TASK |
Below are records with pictures in them. Output exactly the lines from the one with "总结下来，官网上给出了大概以" through the one with "En este curso", both included, and leave every picture out; give only those lines.

AVAILABLE RECORDS |
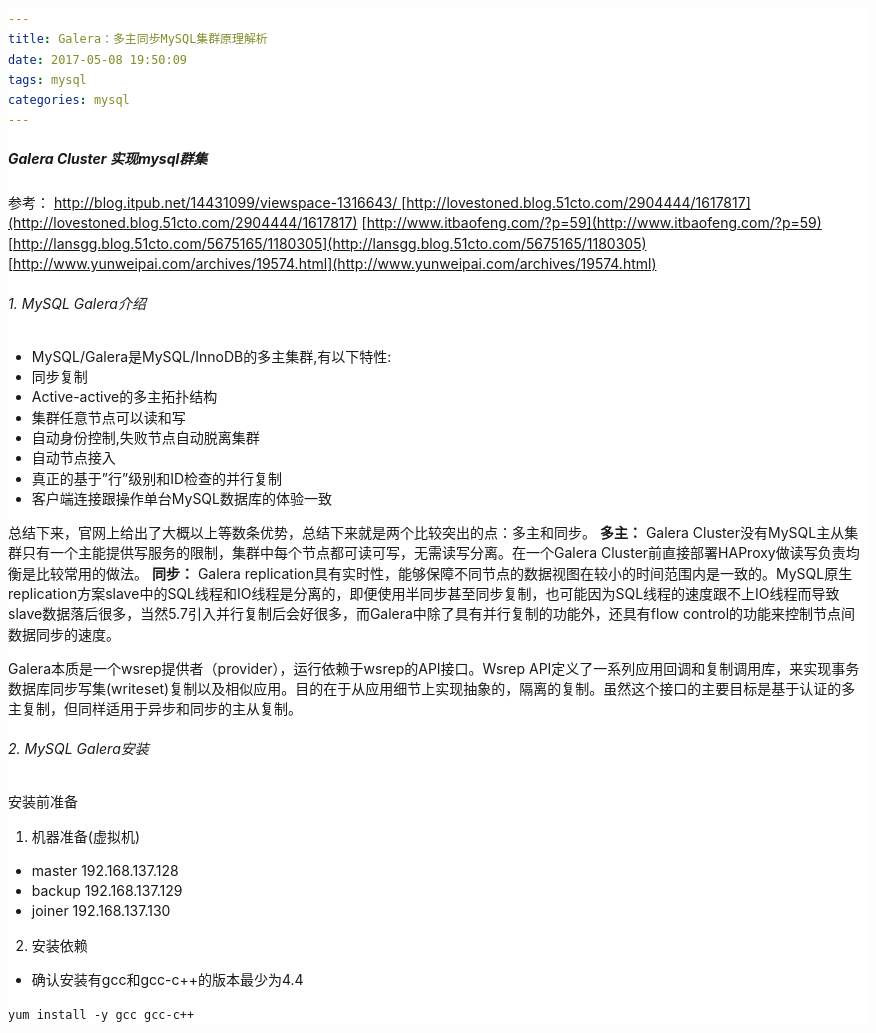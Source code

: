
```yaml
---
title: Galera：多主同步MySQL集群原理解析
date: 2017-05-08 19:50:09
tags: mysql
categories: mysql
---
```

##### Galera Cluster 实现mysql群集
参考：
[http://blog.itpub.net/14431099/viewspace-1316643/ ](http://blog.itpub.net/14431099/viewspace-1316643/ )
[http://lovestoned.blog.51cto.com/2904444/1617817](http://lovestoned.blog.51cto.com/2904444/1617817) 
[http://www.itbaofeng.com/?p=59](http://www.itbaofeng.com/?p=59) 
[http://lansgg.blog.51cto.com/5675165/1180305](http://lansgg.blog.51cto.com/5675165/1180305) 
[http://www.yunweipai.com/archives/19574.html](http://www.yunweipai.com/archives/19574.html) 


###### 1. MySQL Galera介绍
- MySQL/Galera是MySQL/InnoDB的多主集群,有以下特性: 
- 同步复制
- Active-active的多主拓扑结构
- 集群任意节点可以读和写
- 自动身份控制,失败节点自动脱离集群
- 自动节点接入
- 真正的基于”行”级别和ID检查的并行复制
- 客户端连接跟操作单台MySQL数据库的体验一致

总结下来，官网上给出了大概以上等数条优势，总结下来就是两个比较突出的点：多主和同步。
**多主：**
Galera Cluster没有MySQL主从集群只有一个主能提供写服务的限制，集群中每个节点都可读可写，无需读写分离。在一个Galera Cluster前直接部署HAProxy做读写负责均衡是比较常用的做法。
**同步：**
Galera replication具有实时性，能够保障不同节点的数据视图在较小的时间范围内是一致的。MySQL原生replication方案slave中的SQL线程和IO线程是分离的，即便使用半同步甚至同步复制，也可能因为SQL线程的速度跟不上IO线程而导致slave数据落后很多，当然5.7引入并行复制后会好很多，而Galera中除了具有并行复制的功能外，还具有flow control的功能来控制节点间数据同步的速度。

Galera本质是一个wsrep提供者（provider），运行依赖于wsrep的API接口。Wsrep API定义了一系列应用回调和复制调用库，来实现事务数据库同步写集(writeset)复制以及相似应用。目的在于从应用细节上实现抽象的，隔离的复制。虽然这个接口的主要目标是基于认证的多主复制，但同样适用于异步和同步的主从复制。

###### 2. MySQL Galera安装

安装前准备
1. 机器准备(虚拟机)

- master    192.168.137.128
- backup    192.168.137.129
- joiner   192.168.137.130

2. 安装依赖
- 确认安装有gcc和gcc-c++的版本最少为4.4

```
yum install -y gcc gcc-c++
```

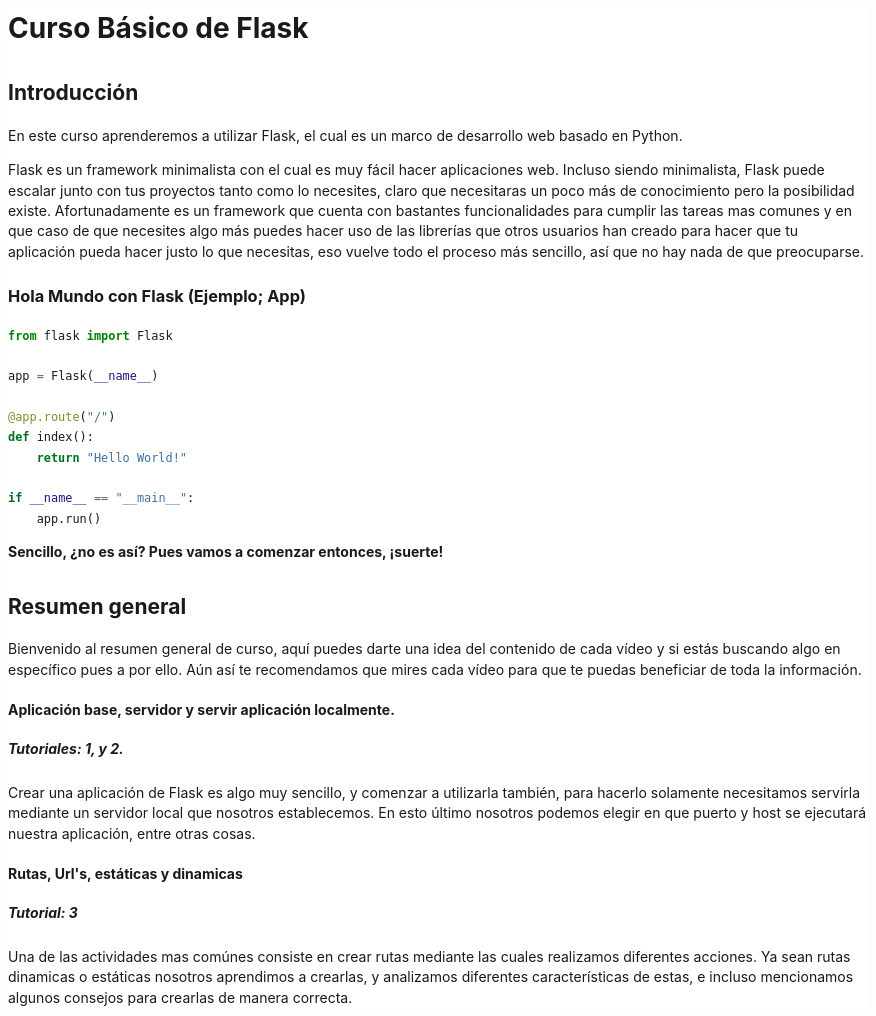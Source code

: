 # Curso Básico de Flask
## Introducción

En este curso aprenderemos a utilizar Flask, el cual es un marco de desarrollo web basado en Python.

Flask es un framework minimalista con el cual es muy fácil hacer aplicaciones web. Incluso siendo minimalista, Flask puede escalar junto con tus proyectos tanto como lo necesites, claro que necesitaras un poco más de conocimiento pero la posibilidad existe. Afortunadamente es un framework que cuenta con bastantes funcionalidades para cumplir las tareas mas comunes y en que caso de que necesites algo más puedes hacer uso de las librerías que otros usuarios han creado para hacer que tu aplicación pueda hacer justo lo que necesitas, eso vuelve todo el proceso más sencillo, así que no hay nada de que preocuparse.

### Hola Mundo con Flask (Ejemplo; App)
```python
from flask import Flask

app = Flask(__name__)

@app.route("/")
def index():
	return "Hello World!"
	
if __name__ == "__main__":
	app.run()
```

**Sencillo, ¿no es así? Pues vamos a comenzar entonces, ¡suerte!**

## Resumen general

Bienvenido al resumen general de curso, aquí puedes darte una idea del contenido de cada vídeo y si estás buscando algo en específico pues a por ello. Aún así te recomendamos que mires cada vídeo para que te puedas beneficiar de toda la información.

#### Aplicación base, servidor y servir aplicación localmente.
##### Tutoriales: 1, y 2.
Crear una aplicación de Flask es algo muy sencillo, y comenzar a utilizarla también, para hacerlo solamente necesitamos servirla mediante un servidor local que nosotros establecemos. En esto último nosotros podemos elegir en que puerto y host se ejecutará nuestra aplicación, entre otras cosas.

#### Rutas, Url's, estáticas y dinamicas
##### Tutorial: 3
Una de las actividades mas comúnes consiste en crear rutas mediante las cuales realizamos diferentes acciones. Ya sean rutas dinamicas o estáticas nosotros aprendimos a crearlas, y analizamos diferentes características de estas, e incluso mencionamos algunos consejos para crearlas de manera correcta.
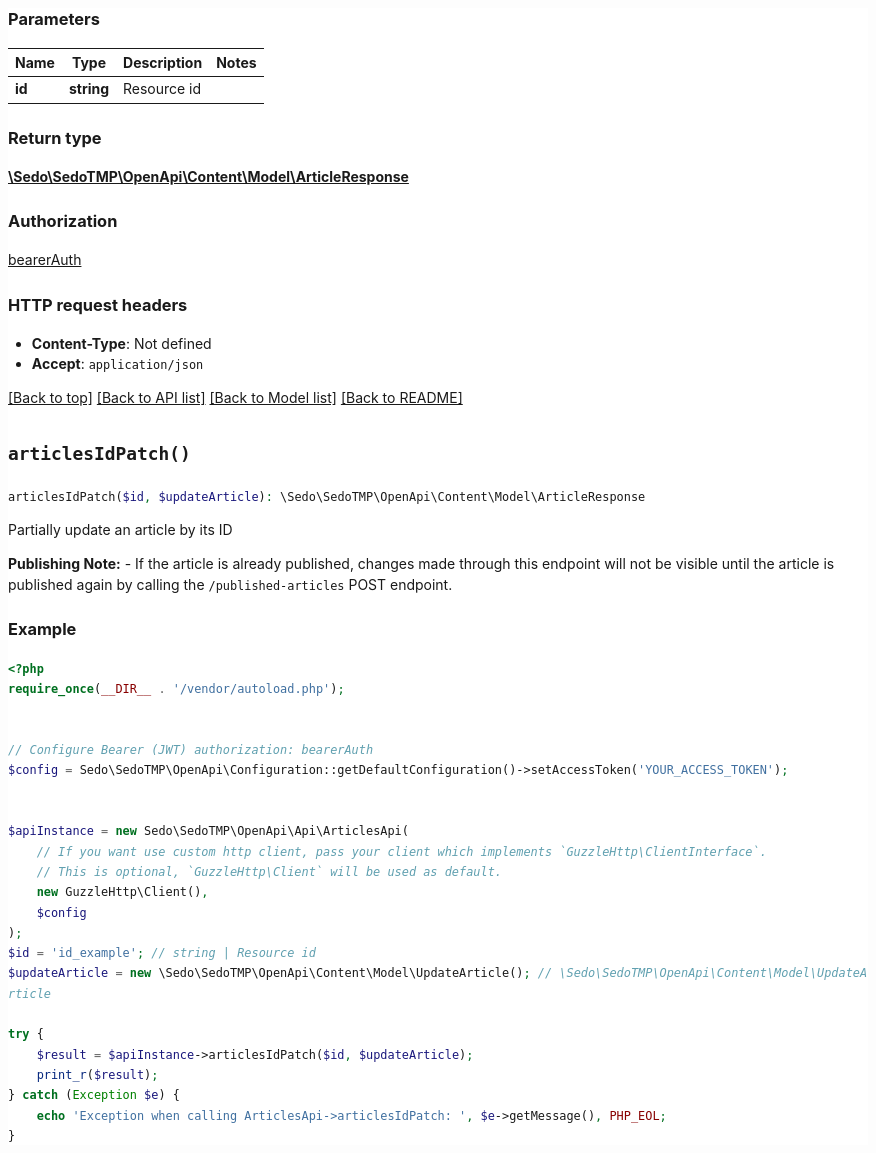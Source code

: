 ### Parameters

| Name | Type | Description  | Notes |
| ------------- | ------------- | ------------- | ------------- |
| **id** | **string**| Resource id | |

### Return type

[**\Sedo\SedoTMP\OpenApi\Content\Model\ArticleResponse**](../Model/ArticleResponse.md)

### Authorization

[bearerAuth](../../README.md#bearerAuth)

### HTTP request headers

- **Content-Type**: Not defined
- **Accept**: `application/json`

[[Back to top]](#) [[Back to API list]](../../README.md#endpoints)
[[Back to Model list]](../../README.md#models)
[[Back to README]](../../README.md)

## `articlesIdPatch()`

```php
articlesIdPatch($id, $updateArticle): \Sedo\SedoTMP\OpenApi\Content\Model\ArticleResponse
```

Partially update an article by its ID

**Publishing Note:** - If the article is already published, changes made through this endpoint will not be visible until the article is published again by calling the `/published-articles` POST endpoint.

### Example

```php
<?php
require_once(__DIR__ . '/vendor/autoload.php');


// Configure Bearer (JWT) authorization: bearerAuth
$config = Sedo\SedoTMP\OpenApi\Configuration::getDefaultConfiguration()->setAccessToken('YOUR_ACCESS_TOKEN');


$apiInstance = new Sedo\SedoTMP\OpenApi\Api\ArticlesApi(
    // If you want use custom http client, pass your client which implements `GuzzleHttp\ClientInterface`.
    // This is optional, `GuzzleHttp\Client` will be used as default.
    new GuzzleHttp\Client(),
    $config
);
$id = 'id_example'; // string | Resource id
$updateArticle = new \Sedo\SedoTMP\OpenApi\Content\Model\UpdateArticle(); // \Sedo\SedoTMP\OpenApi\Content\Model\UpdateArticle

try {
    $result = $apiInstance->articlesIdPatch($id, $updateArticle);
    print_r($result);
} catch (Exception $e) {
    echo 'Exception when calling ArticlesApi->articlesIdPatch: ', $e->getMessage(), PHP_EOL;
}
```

---

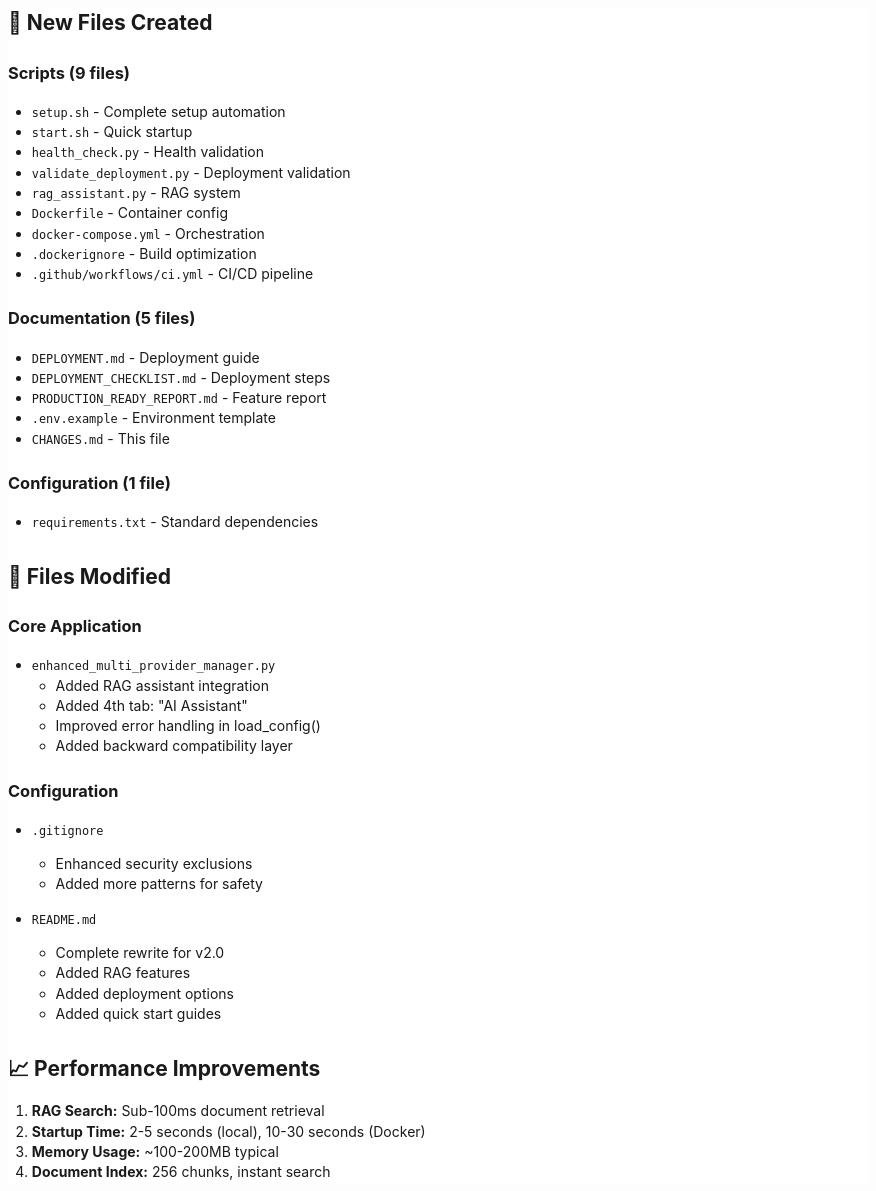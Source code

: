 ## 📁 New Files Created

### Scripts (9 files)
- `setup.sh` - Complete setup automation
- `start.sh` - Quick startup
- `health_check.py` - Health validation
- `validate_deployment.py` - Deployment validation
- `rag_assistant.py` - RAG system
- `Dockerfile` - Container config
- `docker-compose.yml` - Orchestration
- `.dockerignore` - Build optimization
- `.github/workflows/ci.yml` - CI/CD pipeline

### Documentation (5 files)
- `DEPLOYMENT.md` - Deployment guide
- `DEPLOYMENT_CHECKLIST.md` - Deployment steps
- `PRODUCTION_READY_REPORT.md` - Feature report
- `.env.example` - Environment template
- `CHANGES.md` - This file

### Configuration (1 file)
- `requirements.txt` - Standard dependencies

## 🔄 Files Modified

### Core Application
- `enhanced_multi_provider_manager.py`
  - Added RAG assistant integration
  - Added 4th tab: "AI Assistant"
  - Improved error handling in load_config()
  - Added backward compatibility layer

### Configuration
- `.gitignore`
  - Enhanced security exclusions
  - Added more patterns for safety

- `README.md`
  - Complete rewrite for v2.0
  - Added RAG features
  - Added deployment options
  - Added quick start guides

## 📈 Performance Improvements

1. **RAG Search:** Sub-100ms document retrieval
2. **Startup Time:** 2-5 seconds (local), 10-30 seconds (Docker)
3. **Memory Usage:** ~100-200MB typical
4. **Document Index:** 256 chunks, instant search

RESPONSE TO THE TASK |
总结下来，官网上给出了大概以上等数条优势，总结下来就是两个比较突出的点：多主和同步。
**多主：**
Galera Cluster没有MySQL主从集群只有一个主能提供写服务的限制，集群中每个节点都可读可写，无需读写分离。在一个Galera Cluster前直接部署HAProxy做读写负责均衡是比较常用的做法。
**同步：**
Galera replication具有实时性，能够保障不同节点的数据视图在较小的时间范围内是一致的。MySQL原生replication方案slave中的SQL线程和IO线程是分离的，即便使用半同步甚至同步复制，也可能因为SQL线程的速度跟不上IO线程而导致slave数据落后很多，当然5.7引入并行复制后会好很多，而Galera中除了具有并行复制的功能外，还具有flow control的功能来控制节点间数据同步的速度。

Galera本质是一个wsrep提供者（provider），运行依赖于wsrep的API接口。Wsrep API定义了一系列应用回调和复制调用库，来实现事务数据库同步写集(writeset)复制以及相似应用。目的在于从应用细节上实现抽象的，隔离的复制。虽然这个接口的主要目标是基于认证的多主复制，但同样适用于异步和同步的主从复制。

###### 2. MySQL Galera安装

安装前准备
1. 机器准备(虚拟机)

- master    192.168.137.128
- backup    192.168.137.129
- joiner   192.168.137.130

2. 安装依赖
- 确认安装有gcc和gcc-c++的版本最少为4.4

```
yum install -y gcc gcc-c++
```

Source code

: # Curso Básico de Flask
## Introducción

En este curso aprenderemos a utilizar Flask, el cual es un marco de desarrollo web basado en Python.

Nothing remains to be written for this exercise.